La communauté Internet s’est émue de voir les océans tropicaux atteindre leur valeur maximum de température ces derniers mois. Une hausse de 0,3 °C inhabituelle par rapport aux années précédentes. Notons que nous observons cette hausse uniquement au niveau des tropiques. Elle est totalement absente au-dessus de 60 N.

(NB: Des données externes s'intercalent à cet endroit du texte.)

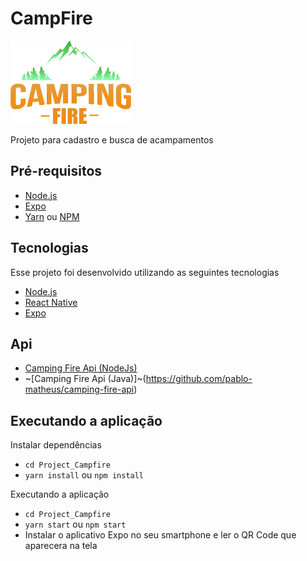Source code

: # CampFire

![Logo](https://raw.githubusercontent.com/ghdpreto/Project_Campfire/master/src/assets/images/logo.png)


Projeto para cadastro e busca de acampamentos

## Pré-requisitos
- [Node.js](https://nodejs.org/en/)
- [Expo](https://expo.io/learn)
- [Yarn](https://classic.yarnpkg.com/pt-BR/docs/install/) ou [NPM](https://www.npmjs.com/get-npm)

## Tecnologias
Esse projeto foi desenvolvido utilizando as seguintes tecnologias
- [Node.js](https://nodejs.org/en/)
- [React Native](https://facebook.github.io/react-native/)
- [Expo](https://expo.io/)

## Api
- [Camping Fire Api (NodeJs)](https://github.com/pablo-matheus/camping-fire-node-api)
- ~[Camping Fire Api (Java)]~(https://github.com/pablo-matheus/camping-fire-api)

## Executando a aplicação
Instalar dependências
- `cd Project_Campfire`
- `yarn install` ou `npm install`

Executando a aplicação
- `cd Project_Campfire`
- `yarn start` ou `npm start`
- Instalar o aplicativo Expo no seu smartphone e ler o QR Code que aparecera na tela
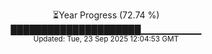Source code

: <p align="center">
⏳Year Progress (72.74 %)<br>
█████████████████████▁▁▁▁▁▁▁▁▁ <br>
<sub>Updated: Tue, 23 Sep 2025 12:04:53 GMT</sub>
</p>

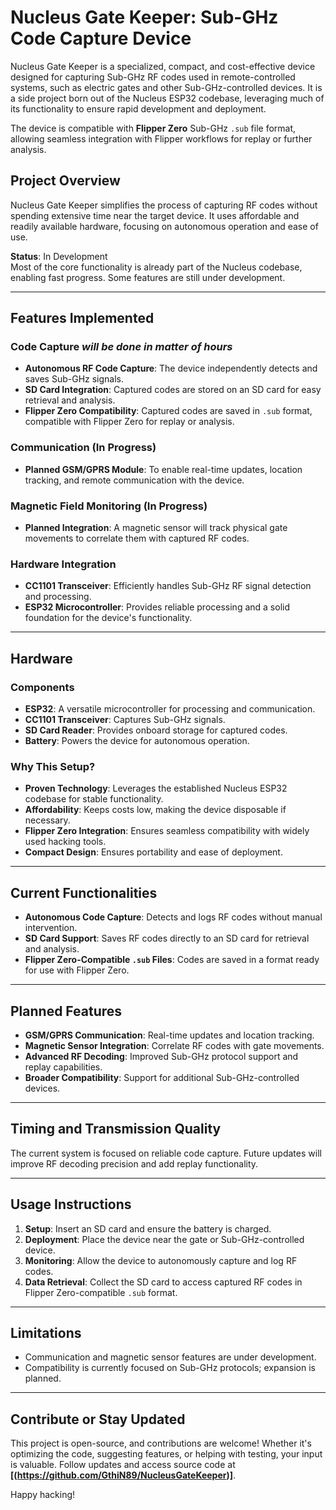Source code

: # Nucleus Gate Keeper: Sub-GHz Code Capture Device

Nucleus Gate Keeper is a specialized, compact, and cost-effective device designed for capturing Sub-GHz RF codes used in remote-controlled systems, such as electric gates and other Sub-GHz-controlled devices. It is a side project born out of the Nucleus ESP32 codebase, leveraging much of its functionality to ensure rapid development and deployment.  

The device is compatible with **Flipper Zero** Sub-GHz `.sub` file format, allowing seamless integration with Flipper workflows for replay or further analysis.

## Project Overview

Nucleus Gate Keeper simplifies the process of capturing RF codes without spending extensive time near the target device. It uses affordable and readily available hardware, focusing on autonomous operation and ease of use.

**Status**: In Development  
Most of the core functionality is already part of the Nucleus codebase, enabling fast progress. Some features are still under development.

---

## Features Implemented

### Code Capture *will be done in matter of hours*
- **Autonomous RF Code Capture**: The device independently detects and saves Sub-GHz signals.
- **SD Card Integration**: Captured codes are stored on an SD card for easy retrieval and analysis.
- **Flipper Zero Compatibility**: Captured codes are saved in `.sub` format, compatible with Flipper Zero for replay or analysis.

### Communication (In Progress)
- **Planned GSM/GPRS Module**: To enable real-time updates, location tracking, and remote communication with the device.

### Magnetic Field Monitoring (In Progress)
- **Planned Integration**: A magnetic sensor will track physical gate movements to correlate them with captured RF codes.

### Hardware Integration
- **CC1101 Transceiver**: Efficiently handles Sub-GHz RF signal detection and processing.
- **ESP32 Microcontroller**: Provides reliable processing and a solid foundation for the device's functionality.

---

## Hardware

### Components
- **ESP32**: A versatile microcontroller for processing and communication.
- **CC1101 Transceiver**: Captures Sub-GHz signals.
- **SD Card Reader**: Provides onboard storage for captured codes.
- **Battery**: Powers the device for autonomous operation.

### Why This Setup?
- **Proven Technology**: Leverages the established Nucleus ESP32 codebase for stable functionality.
- **Affordability**: Keeps costs low, making the device disposable if necessary.
- **Flipper Zero Integration**: Ensures seamless compatibility with widely used hacking tools.
- **Compact Design**: Ensures portability and ease of deployment.

---

## Current Functionalities

- **Autonomous Code Capture**: Detects and logs RF codes without manual intervention.
- **SD Card Support**: Saves RF codes directly to an SD card for retrieval and analysis.
- **Flipper Zero-Compatible `.sub` Files**: Codes are saved in a format ready for use with Flipper Zero.

---

## Planned Features
- **GSM/GPRS Communication**: Real-time updates and location tracking.
- **Magnetic Sensor Integration**: Correlate RF codes with gate movements.
- **Advanced RF Decoding**: Improved Sub-GHz protocol support and replay capabilities.
- **Broader Compatibility**: Support for additional Sub-GHz-controlled devices.

---

## Timing and Transmission Quality

The current system is focused on reliable code capture. Future updates will improve RF decoding precision and add replay functionality.

---

## Usage Instructions

1. **Setup**: Insert an SD card and ensure the battery is charged.
2. **Deployment**: Place the device near the gate or Sub-GHz-controlled device.
3. **Monitoring**: Allow the device to autonomously capture and log RF codes.
4. **Data Retrieval**: Collect the SD card to access captured RF codes in Flipper Zero-compatible `.sub` format.

---

## Limitations
- Communication and magnetic sensor features are under development.
- Compatibility is currently focused on Sub-GHz protocols; expansion is planned.

---

## Contribute or Stay Updated

This project is open-source, and contributions are welcome! Whether it's optimizing the code, suggesting features, or helping with testing, your input is valuable. Follow updates and access source code at **[(https://github.com/GthiN89/NucleusGateKeeper)]**.

Happy hacking!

Il est probable que le retour d’El Niño joue aussi un petit rôle.
Si le soleil en reste là, dans ses bouffées de chaleur, ce sera juste un petit coup de chauffe pour la piscine atlantique tropicale et le Pacifique. Si le soleil repart à la hausse, nous aurons aussi un coup de chaud.
Un déplacement de l’anticyclone à prévoir. C’est sans conséquence sur l’Europe qui, par l’imperméabilisation de ses sols, crée elle-même sa hausse des températures, et sa sécheresse, comme nous observons depuis 20 ans. À nos latitudes, l’océan Atlantique est peu affecté. Il en va différemment pour les pays tropicaux.